= Bernart de Bondeills =

Bernart de Bondeills (or Bondeilhs) was a 13th-century Occitan troubadour known from only one composition, the canso Tot aissi·m pren com fai als Assesis, found in chansonnier M, BnF Paris, f.f. 12474. Although originally from the Auvergne, he worked at the court of the north Italian nobleman Ottone del Carretto, a prolific patron of troubadours.

Tot aissi·m pren com fai als Assesis is a love poem. Bernart begins by comparing himself to an Assassin in his devotion to love: "Just as the Assassins serve their master unfailingly ... so I have served Love with unswerving loyalty". This is in contrast to the use of the same trope in Aimeric de Peguilhan, written about the same time, who considers himself an Assassin in devotion to his lady. The Assassins were an Islamic sect whose devotion to their leader, the Old Man of the Mountain, had become legendary in Europe through the Crusades. The first troubadours to use the name, like Bernart and Aimeric, associate the term primarily with fanatical devotion and not political murder.

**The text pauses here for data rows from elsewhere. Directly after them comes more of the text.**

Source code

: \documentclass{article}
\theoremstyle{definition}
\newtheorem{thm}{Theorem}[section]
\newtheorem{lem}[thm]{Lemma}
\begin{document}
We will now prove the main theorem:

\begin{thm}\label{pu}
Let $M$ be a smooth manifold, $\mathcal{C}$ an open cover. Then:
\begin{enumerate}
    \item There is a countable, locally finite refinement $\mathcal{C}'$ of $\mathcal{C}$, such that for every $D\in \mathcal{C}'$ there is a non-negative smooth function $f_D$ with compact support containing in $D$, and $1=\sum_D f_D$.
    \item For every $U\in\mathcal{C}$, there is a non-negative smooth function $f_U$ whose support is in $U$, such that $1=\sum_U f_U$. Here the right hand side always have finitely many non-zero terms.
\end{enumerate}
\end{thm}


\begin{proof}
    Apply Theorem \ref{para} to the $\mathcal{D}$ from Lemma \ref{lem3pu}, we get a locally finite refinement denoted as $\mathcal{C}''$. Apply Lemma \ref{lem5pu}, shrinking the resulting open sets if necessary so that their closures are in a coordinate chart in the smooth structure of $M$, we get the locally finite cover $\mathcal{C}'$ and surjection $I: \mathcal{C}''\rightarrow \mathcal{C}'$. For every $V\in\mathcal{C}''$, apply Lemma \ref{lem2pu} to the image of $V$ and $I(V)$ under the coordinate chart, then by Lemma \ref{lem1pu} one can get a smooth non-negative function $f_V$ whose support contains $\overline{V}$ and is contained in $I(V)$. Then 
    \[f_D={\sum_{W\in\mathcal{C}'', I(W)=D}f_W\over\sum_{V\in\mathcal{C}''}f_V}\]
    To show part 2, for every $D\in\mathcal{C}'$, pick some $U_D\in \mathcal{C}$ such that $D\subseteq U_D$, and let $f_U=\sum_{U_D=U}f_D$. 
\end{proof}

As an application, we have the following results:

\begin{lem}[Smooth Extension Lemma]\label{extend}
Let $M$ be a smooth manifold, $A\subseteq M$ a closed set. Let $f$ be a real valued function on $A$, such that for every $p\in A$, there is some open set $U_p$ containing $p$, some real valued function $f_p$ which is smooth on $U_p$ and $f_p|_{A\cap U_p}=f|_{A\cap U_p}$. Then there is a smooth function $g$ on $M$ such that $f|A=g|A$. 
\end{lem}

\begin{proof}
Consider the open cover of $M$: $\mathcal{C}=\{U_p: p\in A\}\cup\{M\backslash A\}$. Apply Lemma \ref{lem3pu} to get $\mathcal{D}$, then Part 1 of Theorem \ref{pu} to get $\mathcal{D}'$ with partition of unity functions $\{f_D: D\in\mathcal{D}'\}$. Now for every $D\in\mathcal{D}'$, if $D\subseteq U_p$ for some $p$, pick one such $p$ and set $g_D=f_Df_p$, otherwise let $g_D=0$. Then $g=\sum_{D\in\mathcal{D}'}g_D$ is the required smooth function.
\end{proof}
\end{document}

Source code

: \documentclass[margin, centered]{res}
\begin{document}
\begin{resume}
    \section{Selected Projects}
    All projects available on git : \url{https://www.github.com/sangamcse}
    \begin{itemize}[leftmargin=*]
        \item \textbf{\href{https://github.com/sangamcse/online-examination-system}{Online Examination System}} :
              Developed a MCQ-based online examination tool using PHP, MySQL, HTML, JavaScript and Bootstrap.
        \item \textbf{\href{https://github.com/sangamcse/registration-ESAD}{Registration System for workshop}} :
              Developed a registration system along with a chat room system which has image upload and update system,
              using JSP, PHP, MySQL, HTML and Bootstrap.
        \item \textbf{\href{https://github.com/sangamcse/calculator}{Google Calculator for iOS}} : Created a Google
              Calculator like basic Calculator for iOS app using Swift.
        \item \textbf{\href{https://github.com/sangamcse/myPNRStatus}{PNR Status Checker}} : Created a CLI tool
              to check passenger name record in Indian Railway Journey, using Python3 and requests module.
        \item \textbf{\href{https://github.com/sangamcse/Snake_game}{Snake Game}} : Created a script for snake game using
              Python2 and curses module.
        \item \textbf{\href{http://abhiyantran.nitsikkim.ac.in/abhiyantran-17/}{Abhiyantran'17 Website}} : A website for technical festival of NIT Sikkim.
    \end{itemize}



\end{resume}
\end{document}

In the tornada, Bernart sends his poem "to the brave marquis of Carretto" (al pro marqes del Carret) in a place called Point, probably Ponti, not far from Alessandria. Ottone and his son Ugo possessed a castle there in 1209, when they sold it to the city of Asti. It was reacquired by the Carretto family at some point before 1269. The most likely date for the poem, however, is the 1220s, when Ottone's patronage was at its height and he still possessed economic and feudal rights in Ponti.